Work required
Apart from the pictures, which must be omitted, restate the data exactly.

=======

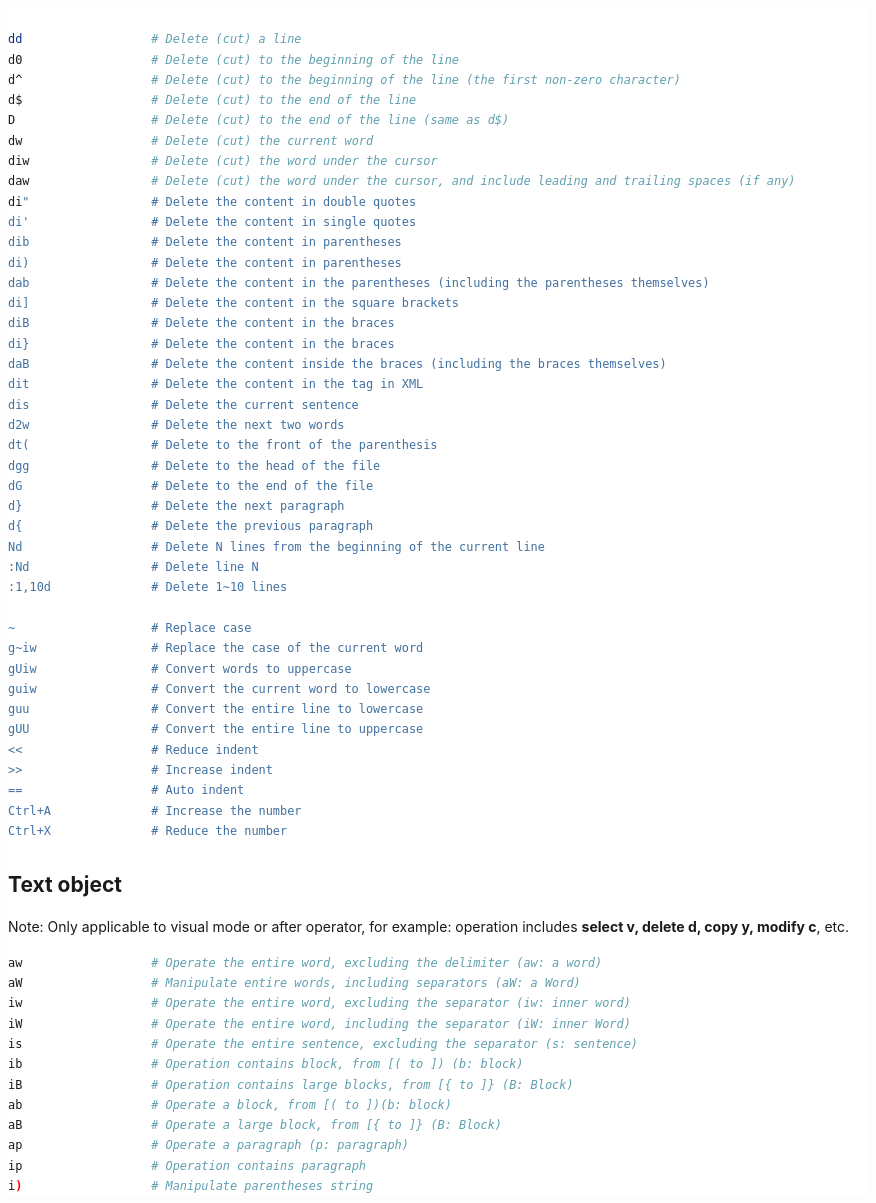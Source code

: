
 ```bash

dd                  # Delete (cut) a line
d0                  # Delete (cut) to the beginning of the line
d^                  # Delete (cut) to the beginning of the line (the first non-zero character)
d$                  # Delete (cut) to the end of the line
D                   # Delete (cut) to the end of the line (same as d$)
dw                  # Delete (cut) the current word
diw                 # Delete (cut) the word under the cursor
daw                 # Delete (cut) the word under the cursor, and include leading and trailing spaces (if any)
di"                 # Delete the content in double quotes
di'                 # Delete the content in single quotes
dib                 # Delete the content in parentheses
di)                 # Delete the content in parentheses
dab                 # Delete the content in the parentheses (including the parentheses themselves)
di]                 # Delete the content in the square brackets
diB                 # Delete the content in the braces
di}                 # Delete the content in the braces
daB                 # Delete the content inside the braces (including the braces themselves)
dit                 # Delete the content in the tag in XML
dis                 # Delete the current sentence
d2w                 # Delete the next two words
dt(                 # Delete to the front of the parenthesis
dgg                 # Delete to the head of the file
dG                  # Delete to the end of the file
d}                  # Delete the next paragraph
d{                  # Delete the previous paragraph
Nd                  # Delete N lines from the beginning of the current line
:Nd                 # Delete line N
:1,10d              # Delete 1~10 lines

~                   # Replace case
g~iw                # Replace the case of the current word
gUiw                # Convert words to uppercase
guiw                # Convert the current word to lowercase
guu                 # Convert the entire line to lowercase
gUU                 # Convert the entire line to uppercase
<<                  # Reduce indent
>>                  # Increase indent
==                  # Auto indent
Ctrl+A              # Increase the number
Ctrl+X              # Reduce the number
```



## Text object

Note: Only applicable to visual mode or after operator, for example: operation includes **select v, delete d, copy y, modify c**, etc.

```bash
aw                  # Operate the entire word, excluding the delimiter (aw: a word)
aW                  # Manipulate entire words, including separators (aW: a Word)
iw                  # Operate the entire word, excluding the separator (iw: inner word)
iW                  # Operate the entire word, including the separator (iW: inner Word)
is                  # Operate the entire sentence, excluding the separator (s: sentence)
ib                  # Operation contains block, from [( to ]) (b: block)
iB                  # Operation contains large blocks, from [{ to ]} (B: Block)
ab                  # Operate a block, from [( to ])(b: block)
aB                  # Operate a large block, from [{ to ]} (B: Block)
ap                  # Operate a paragraph (p: paragraph)
ip                  # Operation contains paragraph
i)                  # Manipulate parentheses string
```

=======

Answer below
Source code

:
 ```bash

dd                  # Delete (cut) a line
d0                  # Delete (cut) to the beginning of the line
d^                  # Delete (cut) to the beginning of the line (the first non-zero character)
d$                  # Delete (cut) to the end of the line
D                   # Delete (cut) to the end of the line (same as d$)
dw                  # Delete (cut) the current word
diw                 # Delete (cut) the word under the cursor
daw                 # Delete (cut) the word under the cursor, and include leading and trailing spaces (if any)
di"                 # Delete the content in double quotes
di'                 # Delete the content in single quotes
dib                 # Delete the content in parentheses
di)                 # Delete the content in parentheses
dab                 # Delete the content in the parentheses (including the parentheses themselves)
di]                 # Delete the content in the square brackets
diB                 # Delete the content in the braces
di}                 # Delete the content in the braces
daB                 # Delete the content inside the braces (including the braces themselves)
dit                 # Delete the content in the tag in XML
dis                 # Delete the current sentence
d2w                 # Delete the next two words
dt(                 # Delete to the front of the parenthesis
dgg                 # Delete to the head of the file
dG                  # Delete to the end of the file
d}                  # Delete the next paragraph
d{                  # Delete the previous paragraph
Nd                  # Delete N lines from the beginning of the current line
:Nd                 # Delete line N
:1,10d              # Delete 1~10 lines

~                   # Replace case
g~iw                # Replace the case of the current word
gUiw                # Convert words to uppercase
guiw                # Convert the current word to lowercase
guu                 # Convert the entire line to lowercase
gUU                 # Convert the entire line to uppercase
<<                  # Reduce indent
>>                  # Increase indent
==                  # Auto indent
Ctrl+A              # Increase the number
Ctrl+X              # Reduce the number
```



## Text object

Note: Only applicable to visual mode or after operator, for example: operation includes **select v, delete d, copy y, modify c**, etc.

```bash
aw                  # Operate the entire word, excluding the delimiter (aw: a word)
aW                  # Manipulate entire words, including separators (aW: a Word)
iw                  # Operate the entire word, excluding the separator (iw: inner word)
iW                  # Operate the entire word, including the separator (iW: inner Word)
is                  # Operate the entire sentence, excluding the separator (s: sentence)
ib                  # Operation contains block, from [( to ]) (b: block)
iB                  # Operation contains large blocks, from [{ to ]} (B: Block)
ab                  # Operate a block, from [( to ])(b: block)
aB                  # Operate a large block, from [{ to ]} (B: Block)
ap                  # Operate a paragraph (p: paragraph)
ip                  # Operation contains paragraph
i)                  # Manipulate parentheses string
```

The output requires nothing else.